下面是检测脚本,注意下面的脚本只检测了ipv4的连接。
#!/bin/bash
# 获取本地端口分配范围
LOW_PORT=$(sysctl net.ipv4.ip_local_port_range | awk '{print $3}')
HIGH_PORT=$(sysctl net.ipv4.ip_local_port_range | awk '{print $4}')
TOTAL_PORTS=$((HIGH_PORT - LOW_PORT + 1))
echo "Local port range is: $LOW_PORT - $HIGH_PORT (Total: $TOTAL_PORTS ports)"
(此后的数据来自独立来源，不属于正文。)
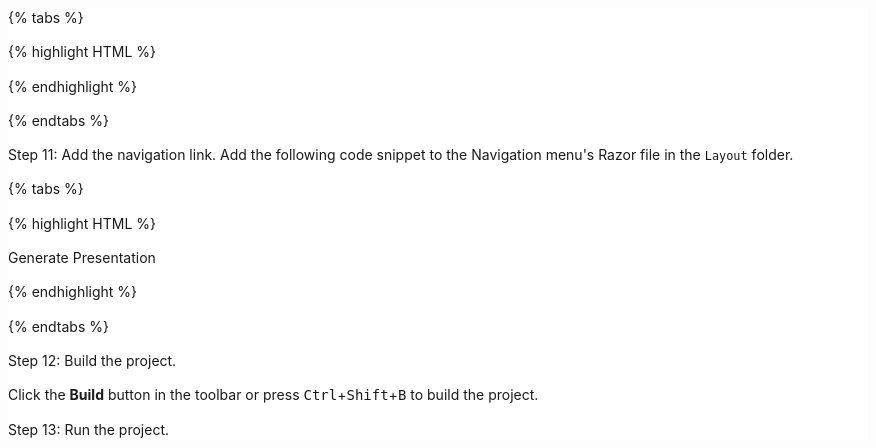 {% tabs %}

{% highlight HTML %}

<script type="text/javascript">
    function saveAsFile(filename, bytesBase64) {
        if (navigator.msSaveBlob)
        {
            // Download document in Edge browser
            var data = window.atob(bytesBase64);
            var bytes = new Uint8Array(data.length);
            for (var i = 0; i < data.length; i++)
            {
                bytes[i] = data.charCodeAt(i);
            }
            var blob = new Blob([bytes.buffer], { type: "application/octet-stream" });
            navigator.msSaveBlob(blob, filename);
        }
        else
        {
            var link = document.createElement('a');
            link.download = filename;
            link.href = "data:application/octet-stream;base64," + bytesBase64;
            document.body.appendChild(link); // Needed for Firefox
            link.click();
            document.body.removeChild(link);
        }
    }
</script>

{% endhighlight %}

{% endtabs %}

Step 11: Add the navigation link.
Add the following code snippet to the Navigation menu's Razor file in the `Layout` folder.

{% tabs %}

{% highlight HTML %}

 <div class="nav-item px-3">
    <NavLink class="nav-link" href="presentation">
        <span class="oi oi-list-rich" aria-hidden="true"></span> Generate Presentation
    </NavLink>
</div>

{% endhighlight %}

{% endtabs %}

Step 12: Build the project.

Click the **Build** button in the toolbar or press <kbd>Ctrl</kbd>+<kbd>Shift</kbd>+<kbd>B</kbd> to build the project.

Step 13: Run the project.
# 使用 ss 获取源IP、目的IP、目的端口完全相同的所有连接,可以仅仅看了ipv4
conn_count=$(ss -tan4 |
grep -v 'Local' |
awk -F'[ :]+' '{printf "%-14s %s:%-8s\n", $4, $6, $7}' |
sort |
uniq -c |
sort -nr |
awk '$1>1 {printf "%-14s %-22s count:%s\n", $2, $3, $1}' |
head -10)
# 如果没有找到任何重复的连接,输出相应信息并退出
if [ -z "$conn_count" ]; then
echo "No duplicate connections found."
exit 0
fi
echo "Top duplicate connections (Destination IP:Port count):\n$conn_count"
解决办法
连接复用
比如http2,或者使用http2协议的grpc协议,都会链接复用,即同时发起的多次调用,都只会使用一个连接。
限制连接数
在golang中,可以通过如下的方式来限制连接数。
func main() {
// 新建一个client,限制连接数为1024
client := http.Client{
Transport: &http.Transport{
MaxConnsPerHost: 1024,
},
}
// 修改全局的默认client
http.DefaultClient.Transport = &http.Transport{
MaxConnsPerHost: 1024,
}
}
因此可以看到,默认的Client,或者一个不经过任何配置的Client,很有可能在大压力下将自己的连接数用尽,要警惕这一点!
设置系统参数
在一个连接四次挥手的时候,client最后会处于TIME_WAIT
状态等待一段时间,最后再关闭连接。因此Linux提供了一些配置,可以让处于TIME_WAIT
状态的连接被内核快速回收,进而使用其端口号建立新的连接。
下面的都是系统配置,对于这些配置,都可以通过sysctl {变量名}
来查看配置,通过修改/etc/sysctl.conf
文件并使用sysctl -p
来应用配置,下面不再重复这两个步骤。
net.ipv4.tcp_tw_reuse
在 /etc/sysctl.conf
文件中添加:
net.ipv4.tcp_tw_reuse = 1
然后运行以下命令以应用配置:
sysctl -p
net.ipv4.tcp_tw_recycle
这个配置允许内核回收处于TIME_WAIT
状态的连接。但是在较新的 Linux 内核中已被弃用,因为它可能会导致 NAT 问题。修改配置方法和上述一致。
net.ipv4.ip_local_port_range
这个配置决定了可用端口的范围,一般都是10000 65535,一般不太需要调整。
net.ipv4.tcp_tw_timeout
还有一种办法是修改client处于TIME_WAIT
状态的时间,即让连接自动尽快释放。不过一般不建议调整这些参数,这里仅仅做知识补全。
net.ipv4.tcp_tw_timeout
参数控制 TIME_WAIT
状态的超时时间的参数,但这个参数并不是所有的linux发行版都支持。
net.ipv4.tcp_max_tw_buckets
该参数设置了系统中 TIME_WAIT
状态的最大连接数。如果超过这个值,TIME_WAIT
连接将立即被清除并输出警告信息。